The required result is every line of the records that includes "github".

┏━━

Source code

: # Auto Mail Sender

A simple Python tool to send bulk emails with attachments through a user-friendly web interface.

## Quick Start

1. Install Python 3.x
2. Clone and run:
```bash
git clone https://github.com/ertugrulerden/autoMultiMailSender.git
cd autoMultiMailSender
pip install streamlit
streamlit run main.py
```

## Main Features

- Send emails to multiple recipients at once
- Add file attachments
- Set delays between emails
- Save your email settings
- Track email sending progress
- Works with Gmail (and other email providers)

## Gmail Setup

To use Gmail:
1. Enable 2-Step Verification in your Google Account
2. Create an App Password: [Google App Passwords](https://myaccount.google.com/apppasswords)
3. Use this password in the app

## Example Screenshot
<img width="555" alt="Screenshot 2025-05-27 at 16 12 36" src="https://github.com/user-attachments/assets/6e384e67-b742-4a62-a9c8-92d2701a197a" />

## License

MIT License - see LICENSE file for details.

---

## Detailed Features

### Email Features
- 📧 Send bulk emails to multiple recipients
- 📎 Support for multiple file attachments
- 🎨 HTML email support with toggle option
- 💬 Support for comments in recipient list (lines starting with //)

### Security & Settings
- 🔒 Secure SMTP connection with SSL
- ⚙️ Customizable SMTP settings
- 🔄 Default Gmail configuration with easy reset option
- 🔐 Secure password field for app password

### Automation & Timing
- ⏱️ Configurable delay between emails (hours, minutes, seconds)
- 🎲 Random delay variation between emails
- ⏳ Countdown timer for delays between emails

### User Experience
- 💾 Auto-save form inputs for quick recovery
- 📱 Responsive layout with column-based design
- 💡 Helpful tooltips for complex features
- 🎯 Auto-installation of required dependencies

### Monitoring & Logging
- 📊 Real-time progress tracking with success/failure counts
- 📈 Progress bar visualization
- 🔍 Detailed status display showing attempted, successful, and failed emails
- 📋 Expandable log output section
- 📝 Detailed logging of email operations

┗━━

ANSWER BOX:
git clone https://github.com/ertugrulerden/autoMultiMailSender.git
<img width="555" alt="Screenshot 2025-05-27 at 16 12 36" src="https://github.com/user-attachments/assets/6e384e67-b742-4a62-a9c8-92d2701a197a" />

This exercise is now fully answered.